Dane pokazały, że główna miara inflacji, wskaźnik cen wydatków konsumpcyjnych, wzrósł w ciągu ostatnich trzech miesięcy o 7,1 proc., w takim samym tempie jak w pierwszym kwartale.
Biorąc pod uwagę pewne oznaki spowolnienia na rynku pracy i nadmierne stopy procentowe przez Rezerwę Federalną spowalniające gospodarkę – ostatnią informację w środę – wielu ekonomistów twierdzi, że dyskusja o recesji to raczej kwestia czasu, a nie czy.
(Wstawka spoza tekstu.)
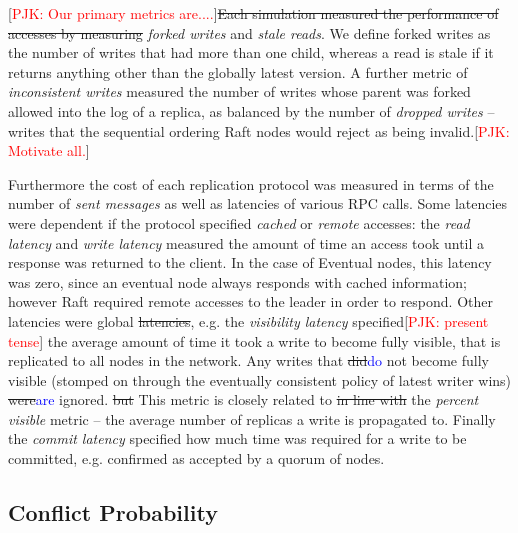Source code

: \documentclass[10pt,conference,compsocconf,letterpaper]{IEEEtran}
\newcommand{\todo}[1]{{\textcolor{red}{#1}}}
\newcommand{\blue}[1]{{\textcolor{blue}{#1}}}
\newcommand{\pjk}[1]{[\todo{PJK: #1}]}
\begin{document}
\pjk{Our primary metrics are....}\st{Each simulation measured the performance of accesses by measuring} \textit{forked writes} and \textit{stale reads}. We define forked writes as the number of writes that had more than one child, whereas a read is stale if it returns anything other than the globally latest version. A further metric of \textit{inconsistent writes} measured the number of writes whose parent was forked allowed into the log of a replica, as balanced by the number of \textit{dropped writes} -- writes that the sequential ordering Raft nodes would reject as being invalid.\pjk{Motivate all.}

Furthermore the cost of each replication protocol was measured in terms of the number of \textit{sent messages} as well as latencies of various RPC calls. Some latencies were dependent if the protocol specified \textit{cached} or \textit{remote} accesses: the \textit{read latency} and \textit{write latency} measured the amount of time an access took until a response was returned to the client. In the case of Eventual nodes, this latency was zero, since an eventual node always responds with cached information; however Raft required remote accesses to the leader in order to respond. Other latencies were global \st{latencies}, e.g. the \textit{visibility latency} specified\pjk{present tense} the average amount of time it took a write to become fully visible, that is replicated to all nodes in the network. Any writes that \st{did}\blue{do} not become fully visible (stomped on through the eventually consistent policy of latest writer wins) \st{were}\blue{are} ignored.\st{ but} This metric is closely related to \st{in line with} the \textit{percent visible} metric -- the average number of replicas a write is propagated to. Finally the \textit{commit latency} specified how much time was required for a write to be committed, e.g. confirmed as accepted by a quorum of nodes.

\subsection{Conflict Probability}
\end{document}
Stanowi to poważny polityczny ból głowy dla prezydenta, który w ostatnich miesiącach był świadkiem gwałtownego spadku jego poparcia, ponieważ amerykańskie rodziny zmagają się z wiązaniem końca z końcem z powodu gwałtownej inflacji.
W ostatnich dniach Biden poprowadził swoją administrację w chórze zaprzeczania. – Moim zdaniem nie będziemy w recesji – przekonywał w poniedziałek, podkreślając siłę rynku pracy.
Byłoby bardzo niezwykłe, gdyby gospodarka, która wciąż dodaje miejsca pracy w szybkim tempie iz rekordowo niską stopą bezrobocia, popadła w recesję.
Prezes Fed, Jerome Powell, zgodził się z tym i powiedział, że nawet przy ciągłych podwyżkach stóp procentowych w celu spowolnienia gospodarki możliwe jest uspokojenie presji cenowej bez powodowania deflacji czy dużego skoku bezrobocia, choć przyznał, że ścieżka do wątku się zawęża.
Bank centralny ogłosił w środę kolejną dużą podwyżkę stóp o 75 punktów bazowych, czwartą podwyżkę w tym roku, i podkreślił, że w razie potrzeby nie zawaha się przed „kolejną niezwykle dużą podwyżką”.
Powell powiedział, że nadrzędnym celem jest przywrócenie wysokiej inflacji na poziomie około 2 procent, ale Fed chce zachować równowagę.
„Staramy się zrobić odpowiednią ilość. Nie chcemy mieć recesji i nie sądzimy, że musimy” – powiedział dziennikarzom.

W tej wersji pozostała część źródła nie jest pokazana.